Highly renewable electricity has a lot of advantages, but it has to be affordable and reliable to benefit exporters. It is a tool – not an end of itself – something the current government don't seem to understand.
And while the cost of geothermal, wind and solar generation is falling, the cost of the back-up gas-fired generation required in a hydro dependent system - and transmission – is not.
And transmission is a big issue for Tiwai. Despite 10 years of debate, we have been unable to advance the two transmission-related issues that most people agree on – that Tiwai is charged more than its fair share and that South Island generation costs are unfairly inflated by Cook Strait cable costs.
How does that inaction make any sense if we are serious about the export potential of renewables? Slogans are easy – good energy policy takes constant work.
The new power supply agreements NZAS has negotiated since 2013 mean its energy costs – fortunately - are no longer indexed to volatile and rising spot prices.
But they do not augur well for any of the country's other exporters hoping to build new businesses, or sustain existing operations, on the back of this country's low-carbon power supplies.
March-quarter Otahuhu electricity futures settled at $154/MW on Friday, almost twice their cost a year earlier. National spot prices last month averaged $127/MW, 38 per cent more than a year earlier and double the 2017 figure.
Current high prices are being driven by concerns about gas supplies generally, and a series of transmission shutdowns planned for early next year which also coincide with more work at gas fields.

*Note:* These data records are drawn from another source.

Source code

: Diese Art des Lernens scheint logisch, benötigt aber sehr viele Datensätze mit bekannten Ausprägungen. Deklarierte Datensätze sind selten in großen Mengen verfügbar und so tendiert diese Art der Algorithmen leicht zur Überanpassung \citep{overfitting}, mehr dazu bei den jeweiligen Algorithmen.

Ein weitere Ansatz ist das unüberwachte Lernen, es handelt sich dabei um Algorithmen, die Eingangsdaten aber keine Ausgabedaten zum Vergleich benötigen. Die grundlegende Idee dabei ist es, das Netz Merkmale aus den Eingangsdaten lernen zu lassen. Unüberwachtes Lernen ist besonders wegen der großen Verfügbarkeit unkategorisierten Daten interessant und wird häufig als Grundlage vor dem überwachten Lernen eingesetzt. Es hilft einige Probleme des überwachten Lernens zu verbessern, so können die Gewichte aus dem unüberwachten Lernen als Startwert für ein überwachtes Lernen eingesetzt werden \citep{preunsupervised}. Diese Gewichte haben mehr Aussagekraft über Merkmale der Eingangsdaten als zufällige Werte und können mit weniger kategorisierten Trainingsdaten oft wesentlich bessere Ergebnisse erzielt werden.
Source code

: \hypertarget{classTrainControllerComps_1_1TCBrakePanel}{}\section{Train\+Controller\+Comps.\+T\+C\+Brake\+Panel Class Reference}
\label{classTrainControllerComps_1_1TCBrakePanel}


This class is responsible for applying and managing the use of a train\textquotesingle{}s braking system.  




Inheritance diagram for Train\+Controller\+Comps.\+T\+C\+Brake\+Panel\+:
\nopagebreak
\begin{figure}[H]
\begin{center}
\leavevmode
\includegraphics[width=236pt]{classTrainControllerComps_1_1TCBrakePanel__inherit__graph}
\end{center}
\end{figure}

As Genesis Energy chief executive Marc England remarked in August, gas supplies should normalise in coming years, but the offshore exploration ban the government imposed in April last year will "bite" again before the end of the next decade.
People are rightly critical of the timing of Rio Tinto's strategic review, with almost a thousand jobs at stake in an election year, just when generators are eyeing new generation projects.
But let's remember, the $30 million the Key government unwisely handed over in 2013 was nothing to do with sensible industry or energy policy. It was a two-year fix to smooth the mixed-ownership listing of the state-owned generators on the NZX.
The current challenge is real and short-term thinking – another two-year band-aid - won't cut it.
Closure or reducing capacity at the smelter would slash power prices – particularly on the South Island - but those benefits would last only three to four years. New generation development would stop and firms would rapidly mothball gas-fired capacity to maintain prices; Contact Energy needed just six weeks to shut its 400 MW Otahuhu plant in 2015.
Nobody should want to see the smelter shut. Sites like Tiwai are the training grounds for our next generation of engineers and industrial scientists. The energy infrastructure and the skilled workforce are too valuable an asset.
NZAS estimates site closure and rehabilitation – assuming the current power contract is not renewed in 2030 - at $256m.
But global markets don't take prisoners. And while the worst of last year's spike in alumina prices appears to have passed, the slowdown in global manufacturing has hurt demand. Producers aren't expecting a recovery in aluminium prices this year and are concerned that buyers are again warehousing product as they did after the GFC.
The longer term fundamentals for aluminium look good. But whether an operation like Tiwai can be kept viable in the meantime will require tough thinking and rigorous commercial assessment from both industry and government.
It may not prove possible and we should be honest about that.
But allowing one of the world's lowest carbon aluminium makers to close without plans to develop alternative export uses for that energy would be perverse and a failure of policy.